**Required action:**
A complete, word-for-word restatement of the entries is needed.

Stored dataset items:
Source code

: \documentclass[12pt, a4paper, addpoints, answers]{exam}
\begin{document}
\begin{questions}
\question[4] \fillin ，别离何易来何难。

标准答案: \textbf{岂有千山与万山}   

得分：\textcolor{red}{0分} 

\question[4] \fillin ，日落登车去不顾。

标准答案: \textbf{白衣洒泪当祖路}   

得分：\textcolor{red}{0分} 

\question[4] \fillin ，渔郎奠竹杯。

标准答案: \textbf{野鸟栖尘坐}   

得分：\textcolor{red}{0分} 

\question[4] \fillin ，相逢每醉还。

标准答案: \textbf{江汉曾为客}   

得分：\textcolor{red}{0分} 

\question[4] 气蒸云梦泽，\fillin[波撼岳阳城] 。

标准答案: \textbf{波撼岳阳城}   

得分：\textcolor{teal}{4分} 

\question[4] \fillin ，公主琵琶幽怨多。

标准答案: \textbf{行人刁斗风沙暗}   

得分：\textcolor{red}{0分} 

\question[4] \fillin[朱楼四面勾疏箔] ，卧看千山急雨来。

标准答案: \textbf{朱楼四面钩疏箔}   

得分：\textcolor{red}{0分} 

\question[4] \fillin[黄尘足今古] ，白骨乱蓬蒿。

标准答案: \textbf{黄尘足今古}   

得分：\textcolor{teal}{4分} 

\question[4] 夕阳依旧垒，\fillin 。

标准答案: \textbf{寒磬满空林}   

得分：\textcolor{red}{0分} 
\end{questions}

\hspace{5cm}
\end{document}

**The completed task:**
Source code

: \documentclass[12pt, a4paper, addpoints, answers]{exam}
\begin{document}
\begin{questions}
\question[4] \fillin ，别离何易来何难。

标准答案: \textbf{岂有千山与万山}   

得分：\textcolor{red}{0分} 

\question[4] \fillin ，日落登车去不顾。

标准答案: \textbf{白衣洒泪当祖路}   

得分：\textcolor{red}{0分} 

\question[4] \fillin ，渔郎奠竹杯。

标准答案: \textbf{野鸟栖尘坐}   

得分：\textcolor{red}{0分} 

\question[4] \fillin ，相逢每醉还。

标准答案: \textbf{江汉曾为客}   

得分：\textcolor{red}{0分} 

\question[4] 气蒸云梦泽，\fillin[波撼岳阳城] 。

标准答案: \textbf{波撼岳阳城}   

得分：\textcolor{teal}{4分} 

\question[4] \fillin ，公主琵琶幽怨多。

标准答案: \textbf{行人刁斗风沙暗}   

得分：\textcolor{red}{0分} 

\question[4] \fillin[朱楼四面勾疏箔] ，卧看千山急雨来。

标准答案: \textbf{朱楼四面钩疏箔}   

得分：\textcolor{red}{0分} 

\question[4] \fillin[黄尘足今古] ，白骨乱蓬蒿。

标准答案: \textbf{黄尘足今古}   

得分：\textcolor{teal}{4分} 

\question[4] 夕阳依旧垒，\fillin 。

标准答案: \textbf{寒磬满空林}   

得分：\textcolor{red}{0分} 
\end{questions}

\hspace{5cm}
\end{document}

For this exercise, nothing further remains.